Data modeling of organization Data

Hey Everyone. I am building my first production project that is going to use Neo4j.
I am trying to model the organization Data.
Things I care about are:

  1. noticing a change in the data... For example, the employee performance score, or marital status changes over time. in order to query changes over time in the employee status (in many types of parameters).
  2. the ability to compare one employee to another. e.g check the number of vacation days of all the employees in the company and finding the average and standard deviation of the number of vacation days the employees take in a year.
  3. the obvious graph of the general employment tree of who manages who, and who belongs to what department in the company, etc..
    I save on each employee over 100 parameters... (which will probably get pretty fast to 500 parameters on each employee.

So Basically my questions are

  1. how can I decide which of them to save on an EmployeeState node and what to create a new label for?
  2. what are the best practices to save changes so I can query the deltas over a specific period of time? (the startAt, endAt saving on the edge? Using treeTime? saving for each type of node a relation from type USED_TO_BE to another node of the same label?)
  3. What is the best way to support 100-500 different parameters connected to a single entity?

I would store an Employee node with the current parameters and store all changes in EmployeeChange nodes with relation to the Employee node. This "change" node can have the changed properties and a DateTime.

It would create very dense nodes though, hence the change nodes could benefit from also having a property with the employee id, and a composite index with DateTime and id, so you can do a range query for changes over a specific time period.
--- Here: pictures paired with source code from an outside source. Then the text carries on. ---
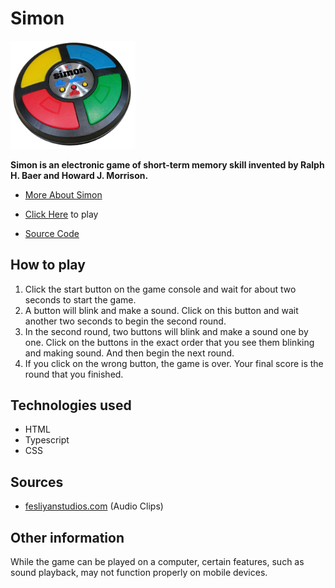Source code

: # Simon

<!-- ![simon](imgs/simon.jpg =50x) -->
<img src='./imgs/simon.jpg' width='200px'>
<br/>

**Simon is an electronic game of short-term memory skill invented by Ralph H. Baer and Howard J. Morrison.**

- [More About Simon](<https://en.wikipedia.org/wiki/Simon_(game)>)

- [Click Here](https://mmbliv.github.io/simon-game/) to play

- [Source Code](https://github.com/mmbliv/simon-game)

## How to play

1. Click the start button on the game console and wait for about two seconds to start the game.
2. A button will blink and make a sound. Click on this button and wait another two seconds to begin the second round.
3. In the second round, two buttons will blink and make a sound one by one. Click on the buttons in the exact order that you see them blinking and making sound. And then begin the next round.
4. If you click on the wrong button, the game is over. Your final score is the round that you finished.

## Technologies used

- HTML
- Typescript
- CSS

## Sources

- [fesliyanstudios.com](https://www.fesliyanstudios.com/) (Audio Clips)

## Other information

While the game can be played on a computer, certain features, such as sound playback, may not function properly on mobile devices.
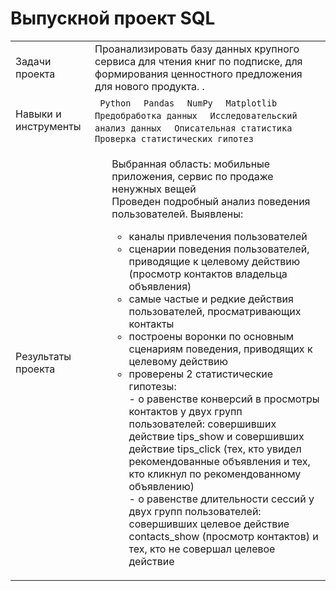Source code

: # Выпускной проект SQL
<table>
    <tr>
        <td>Задачи проекта</td>
        <td>Проанализировать базу данных крупного сервиса для чтения книг по подписке, для формирования ценностного предложения для нового продукта.
.</td>
    </tr>
    <tr>
        <td>Навыки и инструменты</td>
        <td> 
          <code> Python </code>
          <code> Pandas </code>
          <code> NumPy </code>
          <code> Matplotlib </code>
          <code> Предобработка данных </code>
          <code> Исследовательский анализ данных </code>
          <code> Описательная статистика </code>
          <code> Проверка статистических гипотез </code>
        </td>
    </tr>
    <tr>
        <td>Результаты проекта</td>
        <td> 
          <ul>
            Выбранная область: мобильные приложения, сервис по продаже ненужных вещей <br />
            Проведен подробный анализ поведения пользователей. Выявлены: <br />
            <ul>
              <li>каналы привлечения пользователей </li>
              <li>сценарии поведения пользователей, приводящие к целевому действию (просмотр контактов владельца объявления) </li>
              <li>самые частые и редкие действия пользователей, просматривающих контакты </li>
              <li>построены воронки по основным сценариям поведения, приводящих к целевому действию </li>
              <li>проверены 2 статистические гипотезы: <br />
- о равенстве конверсий в просмотры контактов у двух групп пользователей: совершивших действие tips_show и совершивших действие tips_click (тех, кто увидел рекомендованные объявления и тех, кто кликнул по рекомендованному объявлению) <br />
- о равенстве длительности сессий у двух групп пользователей: совершивших целевое действие contacts_show (просмотр контактов) и тех, кто не совершал целевое действие</li>
          </ul>
        </td>
    </tr>
</table>
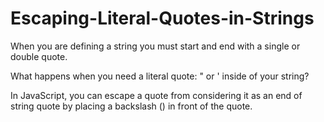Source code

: # Escaping-Literal-Quotes-in-Strings

When you are defining a string you must start and end with a single or double quote. 

What happens when you need a literal quote: " or ' inside of your string?

In JavaScript, you can escape a quote from considering it as an end of string quote by placing a backslash (\) in front of the quote.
Range queries with composite indexes are supported in Neo4j 4.0.

1 Like

Thanks for your answer Thomas,
Is using DateTime as a property in the EmployeeChange/EmployeeState node has a benefit over saving a ValidFrom/ValidTo properties on the HAS_STATE edge { (:Employee)-[:HAS_STATE]->(:EmployeeChange)

Yes! As properties on edges (relationships) cannot be indexed. If they are indexed on the node instead, you can do indexed range queries :)

Hi @shahar, have you implemented EmployeeChange and if you can please share your experiences.